To do:
If an entry below holds a picture, skip the picture and copy everything else exactly.

Material for this task:
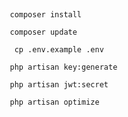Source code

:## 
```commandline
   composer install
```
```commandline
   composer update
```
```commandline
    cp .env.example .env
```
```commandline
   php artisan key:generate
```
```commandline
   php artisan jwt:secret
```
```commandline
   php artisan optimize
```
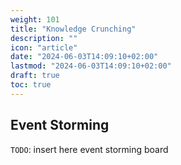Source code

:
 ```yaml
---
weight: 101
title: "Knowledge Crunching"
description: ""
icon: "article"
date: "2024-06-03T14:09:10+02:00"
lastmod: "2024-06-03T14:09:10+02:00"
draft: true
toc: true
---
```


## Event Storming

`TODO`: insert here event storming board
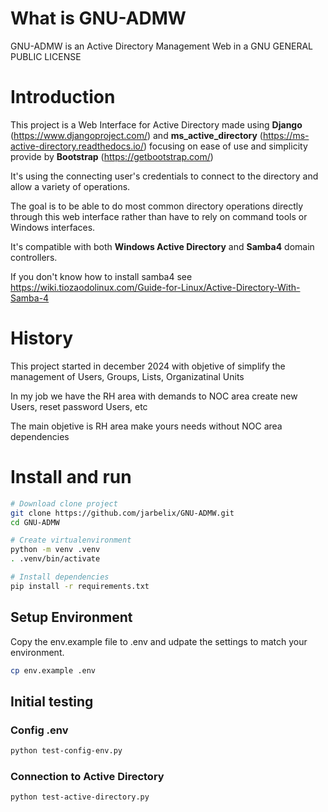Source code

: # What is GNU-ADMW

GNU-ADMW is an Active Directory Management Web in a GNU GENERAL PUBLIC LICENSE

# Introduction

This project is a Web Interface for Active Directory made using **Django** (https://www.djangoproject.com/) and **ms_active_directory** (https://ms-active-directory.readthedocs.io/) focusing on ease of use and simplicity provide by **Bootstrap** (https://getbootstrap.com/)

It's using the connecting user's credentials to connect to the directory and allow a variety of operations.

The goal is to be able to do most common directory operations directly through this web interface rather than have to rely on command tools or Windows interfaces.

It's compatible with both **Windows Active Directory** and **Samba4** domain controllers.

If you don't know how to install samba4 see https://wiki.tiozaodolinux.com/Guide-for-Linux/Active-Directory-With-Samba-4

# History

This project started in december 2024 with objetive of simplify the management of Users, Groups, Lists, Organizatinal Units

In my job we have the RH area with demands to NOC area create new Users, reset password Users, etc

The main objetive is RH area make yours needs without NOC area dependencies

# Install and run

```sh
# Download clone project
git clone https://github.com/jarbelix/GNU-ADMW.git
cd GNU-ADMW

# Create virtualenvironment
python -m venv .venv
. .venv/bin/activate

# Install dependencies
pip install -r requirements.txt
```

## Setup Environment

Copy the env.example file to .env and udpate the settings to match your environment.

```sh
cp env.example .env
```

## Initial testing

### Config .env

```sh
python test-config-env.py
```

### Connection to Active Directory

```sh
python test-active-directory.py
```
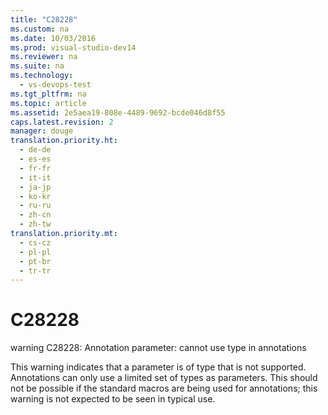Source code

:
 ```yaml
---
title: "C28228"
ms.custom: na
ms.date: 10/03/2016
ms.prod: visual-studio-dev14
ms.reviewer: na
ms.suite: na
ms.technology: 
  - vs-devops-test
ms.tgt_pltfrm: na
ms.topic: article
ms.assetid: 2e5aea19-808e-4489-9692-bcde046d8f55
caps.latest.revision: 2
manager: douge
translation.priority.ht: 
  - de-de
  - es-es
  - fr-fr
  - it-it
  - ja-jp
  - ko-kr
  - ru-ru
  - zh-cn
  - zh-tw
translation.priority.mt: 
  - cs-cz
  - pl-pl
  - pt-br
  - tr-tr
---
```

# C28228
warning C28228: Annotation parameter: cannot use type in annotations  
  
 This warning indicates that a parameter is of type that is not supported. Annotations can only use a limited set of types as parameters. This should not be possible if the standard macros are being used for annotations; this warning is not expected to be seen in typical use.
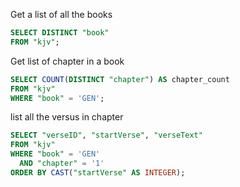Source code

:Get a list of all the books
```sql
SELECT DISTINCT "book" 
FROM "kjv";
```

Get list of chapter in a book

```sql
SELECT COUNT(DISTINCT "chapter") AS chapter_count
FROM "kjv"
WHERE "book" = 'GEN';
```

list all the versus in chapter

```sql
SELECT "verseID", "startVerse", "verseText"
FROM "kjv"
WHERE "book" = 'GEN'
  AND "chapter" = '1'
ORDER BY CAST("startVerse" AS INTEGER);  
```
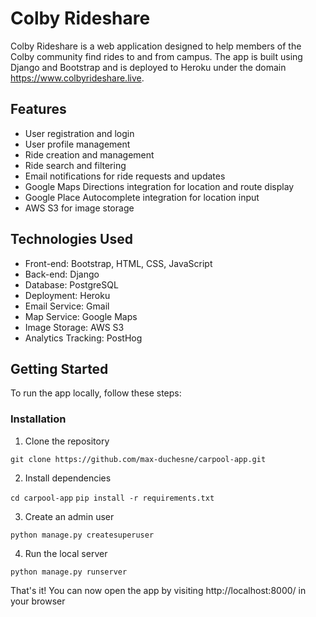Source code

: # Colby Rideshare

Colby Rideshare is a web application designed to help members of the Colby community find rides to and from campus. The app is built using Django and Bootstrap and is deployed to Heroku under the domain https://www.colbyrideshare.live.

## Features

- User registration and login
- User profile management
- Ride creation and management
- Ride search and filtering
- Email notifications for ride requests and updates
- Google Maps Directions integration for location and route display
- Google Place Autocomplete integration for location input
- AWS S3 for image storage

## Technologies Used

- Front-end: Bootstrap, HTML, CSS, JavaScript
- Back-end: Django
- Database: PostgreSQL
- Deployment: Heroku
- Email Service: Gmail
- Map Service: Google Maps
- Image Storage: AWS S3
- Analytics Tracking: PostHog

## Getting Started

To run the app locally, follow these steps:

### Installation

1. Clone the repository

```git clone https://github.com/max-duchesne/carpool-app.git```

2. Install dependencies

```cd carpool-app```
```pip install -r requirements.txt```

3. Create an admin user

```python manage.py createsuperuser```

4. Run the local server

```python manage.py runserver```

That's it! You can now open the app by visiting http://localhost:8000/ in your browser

Your solution:
Source code

:## 
```commandline
   composer install
```
```commandline
   composer update
```
```commandline
    cp .env.example .env
```
```commandline
   php artisan key:generate
```
```commandline
   php artisan jwt:secret
```
```commandline
   php artisan optimize
```
Source code

:
 ```yaml
---
weight: 101
title: "Knowledge Crunching"
description: ""
icon: "article"
date: "2024-06-03T14:09:10+02:00"
lastmod: "2024-06-03T14:09:10+02:00"
draft: true
toc: true
---
```


## Event Storming

`TODO`: insert here event storming board
Source code

: # What is GNU-ADMW

GNU-ADMW is an Active Directory Management Web in a GNU GENERAL PUBLIC LICENSE

# Introduction

This project is a Web Interface for Active Directory made using **Django** (https://www.djangoproject.com/) and **ms_active_directory** (https://ms-active-directory.readthedocs.io/) focusing on ease of use and simplicity provide by **Bootstrap** (https://getbootstrap.com/)

It's using the connecting user's credentials to connect to the directory and allow a variety of operations.

The goal is to be able to do most common directory operations directly through this web interface rather than have to rely on command tools or Windows interfaces.

It's compatible with both **Windows Active Directory** and **Samba4** domain controllers.

If you don't know how to install samba4 see https://wiki.tiozaodolinux.com/Guide-for-Linux/Active-Directory-With-Samba-4

# History

This project started in december 2024 with objetive of simplify the management of Users, Groups, Lists, Organizatinal Units

In my job we have the RH area with demands to NOC area create new Users, reset password Users, etc

The main objetive is RH area make yours needs without NOC area dependencies

# Install and run

```sh
# Download clone project
git clone https://github.com/jarbelix/GNU-ADMW.git
cd GNU-ADMW

# Create virtualenvironment
python -m venv .venv
. .venv/bin/activate

# Install dependencies
pip install -r requirements.txt
```

## Setup Environment

Copy the env.example file to .env and udpate the settings to match your environment.

```sh
cp env.example .env
```

## Initial testing

### Config .env

```sh
python test-config-env.py
```

### Connection to Active Directory

```sh
python test-active-directory.py
```
Source code

:
 ```yaml
---
title: "C28228"
ms.custom: na
ms.date: 10/03/2016
ms.prod: visual-studio-dev14
ms.reviewer: na
ms.suite: na
ms.technology: 
  - vs-devops-test
ms.tgt_pltfrm: na
ms.topic: article
ms.assetid: 2e5aea19-808e-4489-9692-bcde046d8f55
caps.latest.revision: 2
manager: douge
translation.priority.ht: 
  - de-de
  - es-es
  - fr-fr
  - it-it
  - ja-jp
  - ko-kr
  - ru-ru
  - zh-cn
  - zh-tw
translation.priority.mt: 
  - cs-cz
  - pl-pl
  - pt-br
  - tr-tr
---
```

# C28228
warning C28228: Annotation parameter: cannot use type in annotations  
  
 This warning indicates that a parameter is of type that is not supported. Annotations can only use a limited set of types as parameters. This should not be possible if the standard macros are being used for annotations; this warning is not expected to be seen in typical use.
Source code

:Get a list of all the books
```sql
SELECT DISTINCT "book" 
FROM "kjv";
```

Get list of chapter in a book

```sql
SELECT COUNT(DISTINCT "chapter") AS chapter_count
FROM "kjv"
WHERE "book" = 'GEN';
```

list all the versus in chapter

```sql
SELECT "verseID", "startVerse", "verseText"
FROM "kjv"
WHERE "book" = 'GEN'
  AND "chapter" = '1'
ORDER BY CAST("startVerse" AS INTEGER);  
```
Source code

: # Colby Rideshare

Colby Rideshare is a web application designed to help members of the Colby community find rides to and from campus. The app is built using Django and Bootstrap and is deployed to Heroku under the domain https://www.colbyrideshare.live.

## Features

- User registration and login
- User profile management
- Ride creation and management
- Ride search and filtering
- Email notifications for ride requests and updates
- Google Maps Directions integration for location and route display
- Google Place Autocomplete integration for location input
- AWS S3 for image storage

## Technologies Used

- Front-end: Bootstrap, HTML, CSS, JavaScript
- Back-end: Django
- Database: PostgreSQL
- Deployment: Heroku
- Email Service: Gmail
- Map Service: Google Maps
- Image Storage: AWS S3
- Analytics Tracking: PostHog

## Getting Started

To run the app locally, follow these steps:

### Installation

1. Clone the repository

```git clone https://github.com/max-duchesne/carpool-app.git```

2. Install dependencies

```cd carpool-app```
```pip install -r requirements.txt```

3. Create an admin user

```python manage.py createsuperuser```

4. Run the local server

```python manage.py runserver```

That's it! You can now open the app by visiting http://localhost:8000/ in your browser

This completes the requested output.